Brief Article Open Access
Copyright ©2011 Baishideng Publishing Group Co., Limited. All rights reserved.
World J Gastroenterol. Oct 28, 2011; 17(40): 4503-4508
Published online Oct 28, 2011. doi: 10.3748/wjg.v17.i40.4503
Liver hemangioma and vascular liver diseases in patients with systemic lupus erythematosus
Annalisa Berzigotti, Lucia Pierpaoli, Carolina Tiani, Paola Zappoli, Donatella Magalotti, Marco Zoli, Department of Internal Medicine, Nephrology and Ageing, University of Bologna, 40138 Bologna, Italy
Marilena Frigato, Elena Manfredini, Rita Mulè, Nazzarena Malavolta, UOS Reumatologia, Policlinico S, Orsola-Malpighi, 40138 Bologna, Italy
Author contributions: Berzigotti A and Frigato M designed the research; Berzigotti A, Manfredini E, Pierpaoli L, Mulè R, and Magalotti D performed the research; Berzigotti A and Tiani C analyzed the data; Berzigotti A and Zappoli P wrote the paper; Malavolta N and Zoli M supervised the entire work.
Supported by Department of Internal Medicine, Nephrology and Ageing of University of Bologna, Italy
Correspondence to: Marco Zoli, MD, Department of Internal Medicine, Nephrology and Ageing, University of Bologna, Policlinico S Orsola-Malpighi, Via Albertoni 15, 40138 Bologna, Italy. marco.zoli@unibo.it
Telephone: +39-051-6362211 Fax: +39-051-6362210
Received: August 9, 2010
Revised: October 28, 2010
Accepted: November 5, 2010
Published online: October 28, 2011

Abstract

AIM: To investigate whether systemic lupus erythematosus (SLE) is associated with benign focal liver lesions and vascular liver diseases, since these have been occasionally reported in SLE patients.

METHODS: Thirty-five consecutive adult patients with SLE and 35 age- and sex-matched healthy controls were evaluated. Hepatic and portal vein patency and presence of focal liver lesions were studied by colour-Doppler ultrasound, computerized tomography and magnetic resonance were used to refine the diagnosis, clinical data of SLE patients were reviewed.

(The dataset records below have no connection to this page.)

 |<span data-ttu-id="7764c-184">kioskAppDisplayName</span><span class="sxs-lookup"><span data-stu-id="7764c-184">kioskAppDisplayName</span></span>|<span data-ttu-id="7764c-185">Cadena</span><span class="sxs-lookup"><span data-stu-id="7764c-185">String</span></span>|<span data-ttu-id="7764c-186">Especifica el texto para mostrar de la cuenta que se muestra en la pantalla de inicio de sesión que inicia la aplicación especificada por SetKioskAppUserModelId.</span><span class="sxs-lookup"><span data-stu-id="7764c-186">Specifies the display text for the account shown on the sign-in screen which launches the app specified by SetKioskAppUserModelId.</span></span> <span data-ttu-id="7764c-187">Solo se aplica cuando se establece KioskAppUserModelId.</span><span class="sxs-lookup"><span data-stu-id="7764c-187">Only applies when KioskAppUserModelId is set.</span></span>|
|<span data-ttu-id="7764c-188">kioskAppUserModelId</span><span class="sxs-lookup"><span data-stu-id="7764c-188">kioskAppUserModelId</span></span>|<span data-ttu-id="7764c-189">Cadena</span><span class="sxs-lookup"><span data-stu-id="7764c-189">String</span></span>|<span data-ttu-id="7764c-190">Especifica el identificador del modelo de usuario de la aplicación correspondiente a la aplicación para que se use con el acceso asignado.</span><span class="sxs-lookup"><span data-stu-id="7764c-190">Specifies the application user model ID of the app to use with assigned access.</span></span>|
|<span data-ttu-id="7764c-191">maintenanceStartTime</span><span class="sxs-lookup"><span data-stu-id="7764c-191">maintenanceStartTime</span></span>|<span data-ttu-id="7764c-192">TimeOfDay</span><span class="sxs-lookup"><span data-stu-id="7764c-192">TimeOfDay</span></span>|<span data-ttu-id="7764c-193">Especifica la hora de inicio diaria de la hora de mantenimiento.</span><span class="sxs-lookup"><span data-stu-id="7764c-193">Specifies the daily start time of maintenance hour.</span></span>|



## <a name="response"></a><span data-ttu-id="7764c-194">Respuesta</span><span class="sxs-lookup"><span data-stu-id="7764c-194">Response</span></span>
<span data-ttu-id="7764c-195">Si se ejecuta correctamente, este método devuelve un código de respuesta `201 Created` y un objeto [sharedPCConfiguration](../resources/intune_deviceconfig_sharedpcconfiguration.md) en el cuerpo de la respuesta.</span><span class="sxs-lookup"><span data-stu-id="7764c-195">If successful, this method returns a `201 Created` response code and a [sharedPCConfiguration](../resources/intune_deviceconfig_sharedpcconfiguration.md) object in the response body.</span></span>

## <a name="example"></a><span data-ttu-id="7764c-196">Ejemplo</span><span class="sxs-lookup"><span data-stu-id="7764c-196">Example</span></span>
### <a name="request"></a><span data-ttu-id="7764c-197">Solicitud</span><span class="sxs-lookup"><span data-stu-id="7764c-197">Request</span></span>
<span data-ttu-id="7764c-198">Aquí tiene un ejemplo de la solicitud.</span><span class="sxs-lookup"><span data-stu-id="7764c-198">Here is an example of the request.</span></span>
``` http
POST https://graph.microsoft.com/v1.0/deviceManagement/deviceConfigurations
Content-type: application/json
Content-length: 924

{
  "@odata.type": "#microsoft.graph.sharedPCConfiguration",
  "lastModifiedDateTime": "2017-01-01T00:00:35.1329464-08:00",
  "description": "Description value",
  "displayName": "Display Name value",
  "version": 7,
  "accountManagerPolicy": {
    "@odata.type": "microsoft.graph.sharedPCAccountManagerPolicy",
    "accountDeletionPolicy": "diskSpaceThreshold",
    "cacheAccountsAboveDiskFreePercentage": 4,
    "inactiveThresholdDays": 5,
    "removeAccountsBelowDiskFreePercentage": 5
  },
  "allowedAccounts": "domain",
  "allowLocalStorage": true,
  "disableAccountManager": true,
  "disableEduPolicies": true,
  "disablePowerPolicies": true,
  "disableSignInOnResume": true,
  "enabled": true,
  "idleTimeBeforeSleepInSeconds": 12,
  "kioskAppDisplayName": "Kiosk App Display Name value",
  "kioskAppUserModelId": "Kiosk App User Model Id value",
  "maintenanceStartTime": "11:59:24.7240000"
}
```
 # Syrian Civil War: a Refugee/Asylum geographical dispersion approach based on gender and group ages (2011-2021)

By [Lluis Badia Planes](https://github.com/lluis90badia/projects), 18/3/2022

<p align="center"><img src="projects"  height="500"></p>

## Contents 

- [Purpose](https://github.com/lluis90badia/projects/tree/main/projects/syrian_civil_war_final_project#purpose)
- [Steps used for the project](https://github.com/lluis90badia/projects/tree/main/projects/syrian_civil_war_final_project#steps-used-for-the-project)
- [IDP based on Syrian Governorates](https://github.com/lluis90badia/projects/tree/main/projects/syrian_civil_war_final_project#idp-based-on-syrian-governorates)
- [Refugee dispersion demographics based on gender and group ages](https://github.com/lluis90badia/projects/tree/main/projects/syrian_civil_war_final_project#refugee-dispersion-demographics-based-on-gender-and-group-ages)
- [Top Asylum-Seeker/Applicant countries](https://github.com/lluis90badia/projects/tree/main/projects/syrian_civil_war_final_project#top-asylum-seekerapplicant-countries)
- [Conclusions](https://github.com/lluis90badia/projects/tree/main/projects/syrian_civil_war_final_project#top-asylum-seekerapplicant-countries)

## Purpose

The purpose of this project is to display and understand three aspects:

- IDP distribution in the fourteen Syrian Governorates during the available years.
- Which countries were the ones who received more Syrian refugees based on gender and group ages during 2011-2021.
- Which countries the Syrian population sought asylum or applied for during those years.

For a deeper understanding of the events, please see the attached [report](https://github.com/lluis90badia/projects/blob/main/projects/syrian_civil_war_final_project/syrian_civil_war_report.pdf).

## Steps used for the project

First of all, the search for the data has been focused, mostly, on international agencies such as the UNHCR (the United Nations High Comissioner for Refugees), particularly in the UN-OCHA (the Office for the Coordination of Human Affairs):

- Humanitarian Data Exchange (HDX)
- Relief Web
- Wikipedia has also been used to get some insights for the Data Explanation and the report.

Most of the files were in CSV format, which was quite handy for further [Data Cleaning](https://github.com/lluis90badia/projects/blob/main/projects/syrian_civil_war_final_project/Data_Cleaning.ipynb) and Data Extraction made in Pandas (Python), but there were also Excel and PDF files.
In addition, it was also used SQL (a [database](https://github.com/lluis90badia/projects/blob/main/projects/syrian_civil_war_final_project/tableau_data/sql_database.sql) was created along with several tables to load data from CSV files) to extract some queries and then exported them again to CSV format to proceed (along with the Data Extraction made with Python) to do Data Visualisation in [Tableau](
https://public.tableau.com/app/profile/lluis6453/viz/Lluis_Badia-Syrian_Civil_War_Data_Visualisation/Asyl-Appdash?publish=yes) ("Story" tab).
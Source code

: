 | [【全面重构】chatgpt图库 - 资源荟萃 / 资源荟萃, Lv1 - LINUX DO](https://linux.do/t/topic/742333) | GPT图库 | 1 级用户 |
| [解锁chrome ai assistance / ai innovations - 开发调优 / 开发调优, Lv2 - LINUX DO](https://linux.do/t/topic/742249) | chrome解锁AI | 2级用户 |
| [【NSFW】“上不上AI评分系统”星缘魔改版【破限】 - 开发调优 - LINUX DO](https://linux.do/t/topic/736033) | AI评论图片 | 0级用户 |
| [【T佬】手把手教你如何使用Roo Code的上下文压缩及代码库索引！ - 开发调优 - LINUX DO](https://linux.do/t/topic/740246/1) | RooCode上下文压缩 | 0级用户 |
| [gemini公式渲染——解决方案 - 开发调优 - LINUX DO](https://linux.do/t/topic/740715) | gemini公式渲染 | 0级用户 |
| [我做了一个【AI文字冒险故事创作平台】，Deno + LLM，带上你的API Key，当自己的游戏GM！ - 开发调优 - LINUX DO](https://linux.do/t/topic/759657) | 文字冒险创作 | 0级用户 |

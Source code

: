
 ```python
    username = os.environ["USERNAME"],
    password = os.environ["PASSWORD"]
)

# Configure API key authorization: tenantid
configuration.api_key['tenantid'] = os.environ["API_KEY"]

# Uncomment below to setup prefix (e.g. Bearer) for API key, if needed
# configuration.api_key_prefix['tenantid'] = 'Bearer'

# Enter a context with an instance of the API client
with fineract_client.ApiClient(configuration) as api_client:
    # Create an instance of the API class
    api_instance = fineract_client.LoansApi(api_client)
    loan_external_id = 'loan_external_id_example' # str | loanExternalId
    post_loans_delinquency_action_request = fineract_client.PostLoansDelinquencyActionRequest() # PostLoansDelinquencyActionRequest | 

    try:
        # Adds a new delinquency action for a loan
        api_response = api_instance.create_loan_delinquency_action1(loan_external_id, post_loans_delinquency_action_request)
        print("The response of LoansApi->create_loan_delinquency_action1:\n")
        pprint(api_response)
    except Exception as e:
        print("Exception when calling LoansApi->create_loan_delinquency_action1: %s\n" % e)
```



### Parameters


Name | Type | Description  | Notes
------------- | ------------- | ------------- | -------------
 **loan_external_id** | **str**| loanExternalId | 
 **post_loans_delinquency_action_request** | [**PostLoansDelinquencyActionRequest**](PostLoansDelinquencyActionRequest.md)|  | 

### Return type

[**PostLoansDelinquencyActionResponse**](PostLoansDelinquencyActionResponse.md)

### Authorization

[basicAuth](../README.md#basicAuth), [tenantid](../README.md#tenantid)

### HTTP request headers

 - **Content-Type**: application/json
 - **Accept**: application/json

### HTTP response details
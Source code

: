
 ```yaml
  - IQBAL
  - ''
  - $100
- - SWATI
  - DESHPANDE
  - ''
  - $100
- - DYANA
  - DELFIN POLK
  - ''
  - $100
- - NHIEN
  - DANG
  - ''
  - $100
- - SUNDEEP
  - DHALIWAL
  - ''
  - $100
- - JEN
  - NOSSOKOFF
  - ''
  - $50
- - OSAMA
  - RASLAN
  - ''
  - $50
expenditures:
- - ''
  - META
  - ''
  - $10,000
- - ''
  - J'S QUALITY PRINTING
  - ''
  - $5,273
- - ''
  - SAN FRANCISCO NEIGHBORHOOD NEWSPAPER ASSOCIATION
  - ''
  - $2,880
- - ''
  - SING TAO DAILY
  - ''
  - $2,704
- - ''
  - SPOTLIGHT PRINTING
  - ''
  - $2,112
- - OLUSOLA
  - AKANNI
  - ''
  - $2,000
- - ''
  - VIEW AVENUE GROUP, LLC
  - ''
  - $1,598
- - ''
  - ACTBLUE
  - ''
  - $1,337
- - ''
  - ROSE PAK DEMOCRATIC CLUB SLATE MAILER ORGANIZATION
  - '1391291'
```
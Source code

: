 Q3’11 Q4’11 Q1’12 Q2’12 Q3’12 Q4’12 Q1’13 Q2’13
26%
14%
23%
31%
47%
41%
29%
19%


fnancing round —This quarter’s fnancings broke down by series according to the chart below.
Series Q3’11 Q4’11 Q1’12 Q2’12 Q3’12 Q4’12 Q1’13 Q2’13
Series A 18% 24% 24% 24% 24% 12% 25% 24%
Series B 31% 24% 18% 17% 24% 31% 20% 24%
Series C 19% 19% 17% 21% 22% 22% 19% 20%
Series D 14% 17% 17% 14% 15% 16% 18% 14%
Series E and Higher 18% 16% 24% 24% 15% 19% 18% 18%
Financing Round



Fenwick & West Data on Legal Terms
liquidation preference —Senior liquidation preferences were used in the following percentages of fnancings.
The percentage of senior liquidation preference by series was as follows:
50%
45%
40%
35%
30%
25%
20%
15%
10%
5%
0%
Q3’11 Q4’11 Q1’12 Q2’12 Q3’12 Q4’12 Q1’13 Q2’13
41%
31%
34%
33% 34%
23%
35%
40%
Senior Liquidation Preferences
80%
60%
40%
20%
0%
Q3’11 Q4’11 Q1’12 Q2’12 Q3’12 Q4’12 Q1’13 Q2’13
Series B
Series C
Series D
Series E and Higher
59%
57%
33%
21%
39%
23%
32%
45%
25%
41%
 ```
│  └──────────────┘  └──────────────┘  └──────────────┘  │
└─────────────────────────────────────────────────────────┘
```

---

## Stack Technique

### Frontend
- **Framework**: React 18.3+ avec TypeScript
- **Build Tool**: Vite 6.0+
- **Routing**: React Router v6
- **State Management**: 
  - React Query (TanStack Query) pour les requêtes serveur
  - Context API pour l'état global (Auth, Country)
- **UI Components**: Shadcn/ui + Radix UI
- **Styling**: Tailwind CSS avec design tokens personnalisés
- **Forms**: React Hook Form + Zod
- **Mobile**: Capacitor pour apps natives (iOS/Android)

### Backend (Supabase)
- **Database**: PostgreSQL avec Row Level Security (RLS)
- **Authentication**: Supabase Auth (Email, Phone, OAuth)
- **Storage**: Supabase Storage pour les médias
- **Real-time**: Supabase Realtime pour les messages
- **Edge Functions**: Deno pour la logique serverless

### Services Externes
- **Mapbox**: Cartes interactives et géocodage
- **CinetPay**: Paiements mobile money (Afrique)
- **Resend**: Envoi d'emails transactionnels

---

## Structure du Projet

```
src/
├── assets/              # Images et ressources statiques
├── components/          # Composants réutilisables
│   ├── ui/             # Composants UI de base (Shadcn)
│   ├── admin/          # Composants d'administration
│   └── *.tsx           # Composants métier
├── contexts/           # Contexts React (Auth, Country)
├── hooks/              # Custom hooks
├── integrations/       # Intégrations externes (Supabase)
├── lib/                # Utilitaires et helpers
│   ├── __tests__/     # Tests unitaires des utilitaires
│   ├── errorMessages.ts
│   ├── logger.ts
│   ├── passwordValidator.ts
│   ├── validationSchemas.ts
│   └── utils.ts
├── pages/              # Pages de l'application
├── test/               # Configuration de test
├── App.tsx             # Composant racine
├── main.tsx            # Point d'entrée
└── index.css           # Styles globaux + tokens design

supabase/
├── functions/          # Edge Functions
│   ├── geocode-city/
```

RESULTS: Benign hepatic lesions were common in SLE patients (54% vs 14% controls, P < 0.0001), with hemangioma being the most commonly observed lesion in the two groups. SLE was associated with the presence of single hemangioma [odds ratios (OR) 5.05; 95% confidence interval (CI) 1.91-13.38] and multiple hemangiomas (OR 4.13; 95% CI 1.03-16.55). Multiple hemangiomas were associated with a longer duration of SLE (9.9 ± 6.5 vs 5.5 ± 6.4 years; P = 0.04). Imaging prior to SLE onset was available in 9 patients with SLE and hemangioma, showing absence of lesions in 7/9. The clinical data of our patients suggest that SLE possibly plays a role in the development of hemangioma. In addition, a Budd-Chiari syndrome associated with nodular regenerative hyperplasia (NRH), and a NRH associated with hepatic hemangioma were observed, both in patients hospitalized for abdominal symptoms, suggesting that vascular liver diseases should be specifically investigated in this population.

CONCLUSION: SLE is associated with 5-fold increased odds of liver hemangiomas, suggesting that these might be considered among the hepatic manifestations of SLE.

Key Words: Colour-Doppler ultrasound, Portal hypertension, Rheumatic diseases, Portal vein, Hepatic vein thrombosis



INTRODUCTION

The spectrum of liver disease in systemic lupus erythematosus (SLE) patients is wide, ranging from benign conditions (such as benign liver lesions and mild chronic hepatitis), to aggressive and potentially lethal disorders (such as vascular liver diseases, including portal and hepatic veins thrombosis, nodular regenerative hyperplasia and idiopathic portal hypertension)[1,2]. Benign focal liver lesions, such as cavernous hemangioma, have been reported in SLE[3,4], and vascular liver diseases in SLE have been frequently observed in autoptic series[5], suggesting an association between these disorders, but data in living SLE patients are scarce and rely on isolated case reports.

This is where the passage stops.